* [Provided entries]:
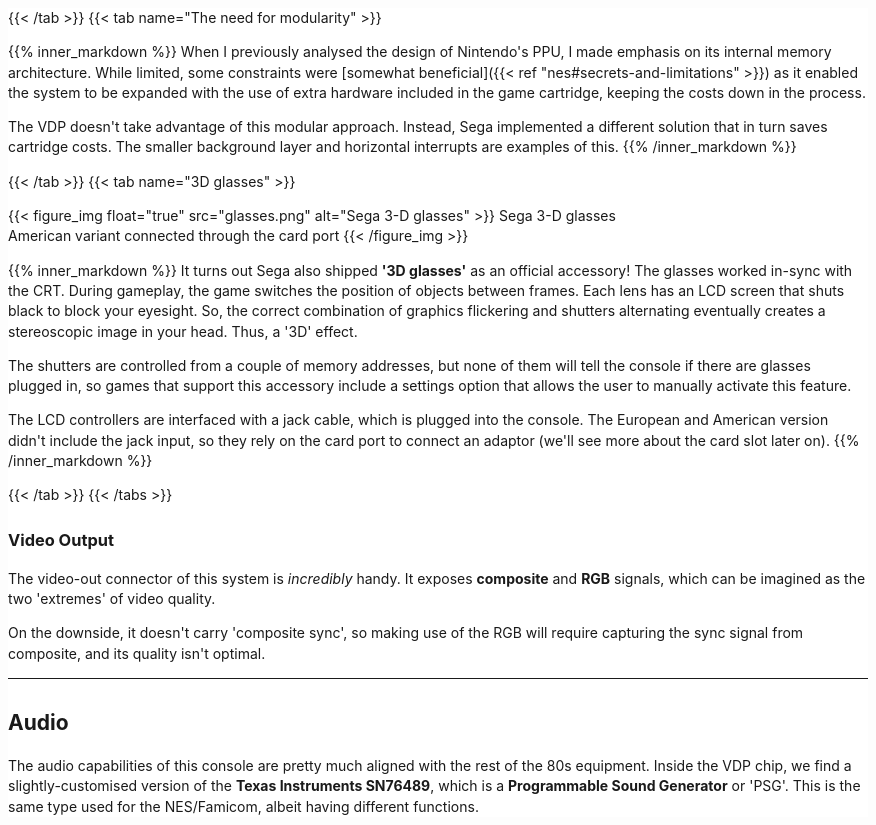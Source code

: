{{< /tab >}}
{{< tab name="The need for modularity" >}}

{{% inner_markdown %}}
When I previously analysed the design of Nintendo's PPU, I made emphasis on its internal memory architecture. While limited, some constraints were [somewhat beneficial]({{< ref "nes#secrets-and-limitations" >}}) as it enabled the system to be expanded with the use of extra hardware included in the game cartridge, keeping the costs down in the process.

The VDP doesn't take advantage of this modular approach. Instead, Sega implemented a different solution that in turn saves cartridge costs. The smaller background layer and horizontal interrupts are examples of this.
{{% /inner_markdown %}}

{{< /tab >}}
{{< tab name="3D glasses" >}}

{{< figure_img float="true" src="glasses.png" alt="Sega 3-D glasses" >}}
Sega 3-D glasses  
American variant connected through the card port
{{< /figure_img >}}

{{% inner_markdown %}}
It turns out Sega also shipped **'3D glasses'** as an official accessory! The glasses worked in-sync with the CRT. During gameplay, the game switches the position of objects between frames. Each lens has an LCD screen that shuts black to block your eyesight. So, the correct combination of graphics flickering and shutters alternating eventually creates a stereoscopic image in your head. Thus, a '3D' effect.

The shutters are controlled from a couple of memory addresses, but none of them will tell the console if there are glasses plugged in, so games that support this accessory include a settings option that allows the user to manually activate this feature.

The LCD controllers are interfaced with a jack cable, which is plugged into the console. The European and American version didn't include the jack input, so they rely on the card port to connect an adaptor (we'll see more about the card slot later on).
{{% /inner_markdown %}}

{{< /tab >}}
{{< /tabs >}}

### Video Output

The video-out connector of this system is *incredibly* handy. It exposes **composite** and **RGB** signals, which can be imagined as the two 'extremes' of video quality.

On the downside, it doesn't carry 'composite sync', so making use of the RGB will require capturing the sync signal from composite, and its quality isn't optimal.

---

## Audio

The audio capabilities of this console are pretty much aligned with the rest of the 80s equipment. Inside the VDP chip, we find a slightly-customised version of the **Texas Instruments SN76489**, which is a **Programmable Sound Generator** or 'PSG'. This is the same type used for the NES/Famicom, albeit having different functions.
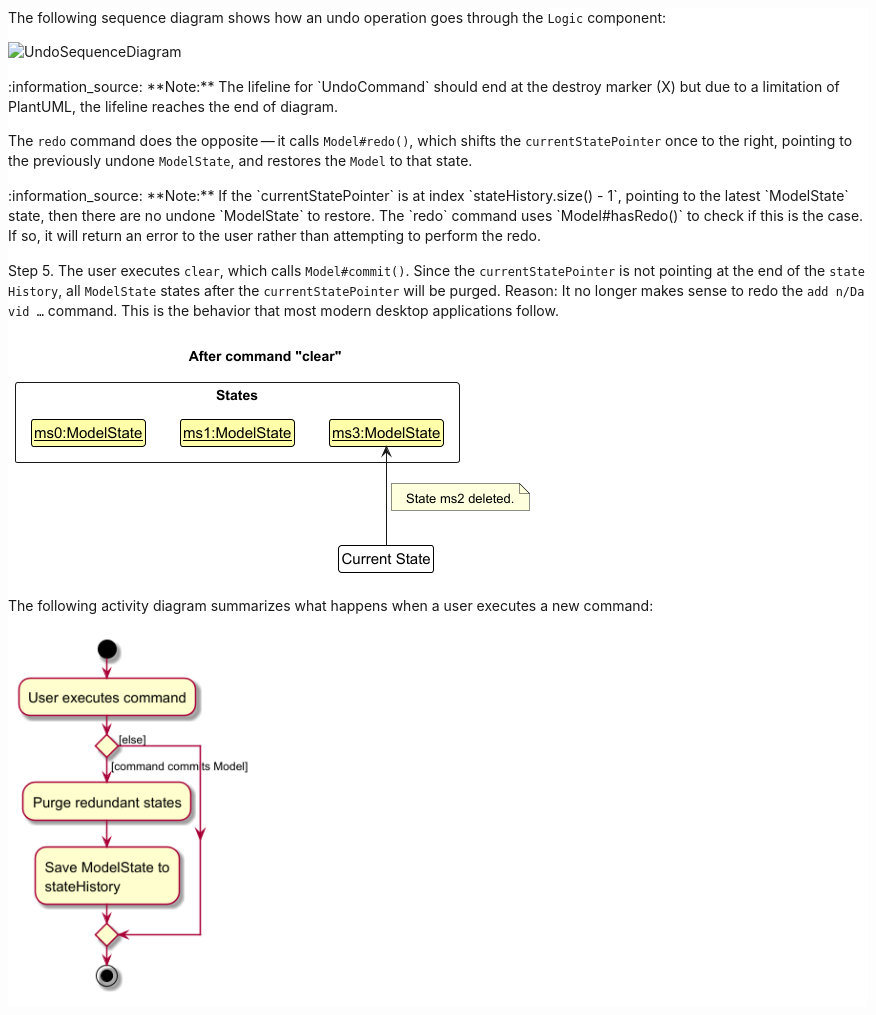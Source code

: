 The following sequence diagram shows how an undo operation goes through the `Logic` component:

![UndoSequenceDiagram](images/UndoSequenceDiagram-Logic.png)
<div markdown="span" class="alert alert-info">:information_source: **Note:** The lifeline for `UndoCommand` should end at the destroy marker (X) but due to a limitation of PlantUML, the lifeline reaches the end of diagram.

</div>

The `redo` command does the opposite — it calls `Model#redo()`, which shifts the `currentStatePointer` once to the right, pointing to the previously undone `ModelState`, and restores the `Model` to that state.

<div markdown="span" class="alert alert-info">:information_source: **Note:** If the `currentStatePointer` is at index `stateHistory.size() - 1`, pointing to the latest `ModelState` state, then there are no undone `ModelState` to restore. The `redo` command uses `Model#hasRedo()` to check if this is the case. If so, it will return an error to the user rather than attempting to perform the redo.

</div>

Step 5. The user executes `clear`, which calls `Model#commit()`. Since the `currentStatePointer` is not pointing at the end of the `stateHistory`, all `ModelState` states after the `currentStatePointer` will be purged. Reason: It no longer makes sense to redo the `add n/David …​` command. This is the behavior that most modern desktop applications follow.

![UndoRedoState4](images/UndoRedoState4.png)

The following activity diagram summarizes what happens when a user executes a new command:

<img src="images/CommitActivityDiagram.png" width="250" />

* [Activity]:
Nothing from before the line containing "perform the redo." should appear; copy that line and each one after it through the last line of the entries, exactly.

* [Response to this task]:
<div markdown="span" class="alert alert-info">:information_source: **Note:** If the `currentStatePointer` is at index `stateHistory.size() - 1`, pointing to the latest `ModelState` state, then there are no undone `ModelState` to restore. The `redo` command uses `Model#hasRedo()` to check if this is the case. If so, it will return an error to the user rather than attempting to perform the redo.

</div>

Step 5. The user executes `clear`, which calls `Model#commit()`. Since the `currentStatePointer` is not pointing at the end of the `stateHistory`, all `ModelState` states after the `currentStatePointer` will be purged. Reason: It no longer makes sense to redo the `add n/David …​` command. This is the behavior that most modern desktop applications follow.

![UndoRedoState4](images/UndoRedoState4.png)

The following activity diagram summarizes what happens when a user executes a new command:

<img src="images/CommitActivityDiagram.png" width="250" />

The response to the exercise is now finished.